Dataset records:
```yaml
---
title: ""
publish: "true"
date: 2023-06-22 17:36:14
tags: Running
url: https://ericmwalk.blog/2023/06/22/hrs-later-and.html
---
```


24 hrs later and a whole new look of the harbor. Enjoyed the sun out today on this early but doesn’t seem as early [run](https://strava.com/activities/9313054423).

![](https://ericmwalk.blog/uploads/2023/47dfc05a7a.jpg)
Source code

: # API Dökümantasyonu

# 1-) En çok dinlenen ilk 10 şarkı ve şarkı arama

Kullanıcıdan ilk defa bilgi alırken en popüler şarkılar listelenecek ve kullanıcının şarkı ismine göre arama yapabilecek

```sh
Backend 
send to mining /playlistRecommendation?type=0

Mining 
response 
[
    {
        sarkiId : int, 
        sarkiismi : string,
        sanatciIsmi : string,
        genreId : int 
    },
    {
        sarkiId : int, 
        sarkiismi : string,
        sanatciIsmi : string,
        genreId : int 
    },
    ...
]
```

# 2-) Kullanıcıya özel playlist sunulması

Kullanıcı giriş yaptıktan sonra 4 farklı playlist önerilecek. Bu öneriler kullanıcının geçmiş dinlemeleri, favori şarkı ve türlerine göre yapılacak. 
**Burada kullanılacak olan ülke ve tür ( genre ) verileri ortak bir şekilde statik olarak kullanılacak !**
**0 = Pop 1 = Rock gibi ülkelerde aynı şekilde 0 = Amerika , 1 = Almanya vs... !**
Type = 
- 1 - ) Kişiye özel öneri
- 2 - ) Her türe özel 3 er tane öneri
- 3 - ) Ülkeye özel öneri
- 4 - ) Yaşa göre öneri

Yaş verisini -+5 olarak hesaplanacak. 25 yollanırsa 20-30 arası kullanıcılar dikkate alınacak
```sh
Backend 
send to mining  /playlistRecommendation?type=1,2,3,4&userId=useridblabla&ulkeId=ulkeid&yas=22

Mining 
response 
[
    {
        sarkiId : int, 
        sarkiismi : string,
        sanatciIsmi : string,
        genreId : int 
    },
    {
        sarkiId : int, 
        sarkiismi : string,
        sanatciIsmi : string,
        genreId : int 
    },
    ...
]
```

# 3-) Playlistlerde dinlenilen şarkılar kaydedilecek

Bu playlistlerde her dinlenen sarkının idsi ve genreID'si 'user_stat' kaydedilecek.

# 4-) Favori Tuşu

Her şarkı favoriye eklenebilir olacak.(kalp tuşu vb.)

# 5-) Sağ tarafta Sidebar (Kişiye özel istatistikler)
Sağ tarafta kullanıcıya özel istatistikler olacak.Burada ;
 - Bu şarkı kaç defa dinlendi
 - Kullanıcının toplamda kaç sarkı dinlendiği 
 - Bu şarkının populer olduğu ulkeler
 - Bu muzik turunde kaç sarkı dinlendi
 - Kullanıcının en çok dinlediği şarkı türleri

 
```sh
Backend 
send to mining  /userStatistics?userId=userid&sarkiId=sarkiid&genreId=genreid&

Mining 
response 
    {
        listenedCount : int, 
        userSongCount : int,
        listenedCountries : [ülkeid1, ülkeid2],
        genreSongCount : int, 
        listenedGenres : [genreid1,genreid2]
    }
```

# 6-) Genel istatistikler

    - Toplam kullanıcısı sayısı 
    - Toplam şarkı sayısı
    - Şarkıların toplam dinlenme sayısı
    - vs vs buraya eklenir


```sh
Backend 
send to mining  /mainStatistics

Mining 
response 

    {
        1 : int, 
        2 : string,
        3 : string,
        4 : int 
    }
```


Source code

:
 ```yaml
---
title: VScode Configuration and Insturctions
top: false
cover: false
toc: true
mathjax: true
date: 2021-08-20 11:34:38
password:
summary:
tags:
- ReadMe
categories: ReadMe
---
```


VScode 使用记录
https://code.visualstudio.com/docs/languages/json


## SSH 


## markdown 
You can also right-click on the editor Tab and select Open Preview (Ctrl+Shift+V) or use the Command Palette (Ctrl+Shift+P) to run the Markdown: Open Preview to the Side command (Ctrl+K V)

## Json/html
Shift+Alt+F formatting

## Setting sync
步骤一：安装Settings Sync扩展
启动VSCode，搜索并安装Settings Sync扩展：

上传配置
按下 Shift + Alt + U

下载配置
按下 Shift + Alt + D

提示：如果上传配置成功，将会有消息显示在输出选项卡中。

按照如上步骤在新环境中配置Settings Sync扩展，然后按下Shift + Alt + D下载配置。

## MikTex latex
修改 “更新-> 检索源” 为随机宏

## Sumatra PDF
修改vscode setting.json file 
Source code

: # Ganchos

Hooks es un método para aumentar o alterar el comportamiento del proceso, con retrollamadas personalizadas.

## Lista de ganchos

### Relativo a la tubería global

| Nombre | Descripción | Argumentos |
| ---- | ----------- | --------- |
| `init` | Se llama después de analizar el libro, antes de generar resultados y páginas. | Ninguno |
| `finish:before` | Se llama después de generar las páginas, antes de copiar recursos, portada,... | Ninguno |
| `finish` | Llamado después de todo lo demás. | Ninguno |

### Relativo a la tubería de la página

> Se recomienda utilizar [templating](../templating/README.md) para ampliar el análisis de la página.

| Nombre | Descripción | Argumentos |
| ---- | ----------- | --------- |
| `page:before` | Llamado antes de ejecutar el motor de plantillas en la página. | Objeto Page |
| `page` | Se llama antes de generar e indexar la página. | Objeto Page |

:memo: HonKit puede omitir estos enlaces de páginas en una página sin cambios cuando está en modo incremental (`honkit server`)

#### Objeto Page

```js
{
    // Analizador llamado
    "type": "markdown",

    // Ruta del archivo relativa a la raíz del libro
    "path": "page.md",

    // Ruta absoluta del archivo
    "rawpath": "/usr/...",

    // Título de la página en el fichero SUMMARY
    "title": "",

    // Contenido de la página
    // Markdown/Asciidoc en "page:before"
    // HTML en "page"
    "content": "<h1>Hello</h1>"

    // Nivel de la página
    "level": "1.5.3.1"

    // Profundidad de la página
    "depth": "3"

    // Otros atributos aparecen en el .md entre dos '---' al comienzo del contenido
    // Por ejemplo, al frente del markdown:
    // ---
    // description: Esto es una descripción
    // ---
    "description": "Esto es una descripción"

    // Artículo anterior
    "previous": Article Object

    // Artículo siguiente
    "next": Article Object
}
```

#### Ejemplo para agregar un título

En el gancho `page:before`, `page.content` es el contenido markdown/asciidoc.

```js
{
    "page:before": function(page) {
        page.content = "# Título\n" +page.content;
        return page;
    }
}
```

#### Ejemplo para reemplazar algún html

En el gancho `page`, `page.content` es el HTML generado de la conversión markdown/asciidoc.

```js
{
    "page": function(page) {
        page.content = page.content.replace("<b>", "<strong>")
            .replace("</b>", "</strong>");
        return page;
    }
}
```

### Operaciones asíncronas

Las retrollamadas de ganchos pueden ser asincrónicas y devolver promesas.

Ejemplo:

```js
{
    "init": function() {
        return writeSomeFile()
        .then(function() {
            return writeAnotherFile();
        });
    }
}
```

* **WHAT TO PRODUCE**: Starting at the line above that contains "Hooks es un", write out each line exactly until the line that contains "portada,... | Ninguno |" has been written, and stop there.

* **RESPONSE AREA**:
Hooks es un método para aumentar o alterar el comportamiento del proceso, con retrollamadas personalizadas.

## Lista de ganchos

### Relativo a la tubería global

| Nombre | Descripción | Argumentos |
| ---- | ----------- | --------- |
| `init` | Se llama después de analizar el libro, antes de generar resultados y páginas. | Ninguno |
| `finish:before` | Se llama después de generar las páginas, antes de copiar recursos, portada,... | Ninguno |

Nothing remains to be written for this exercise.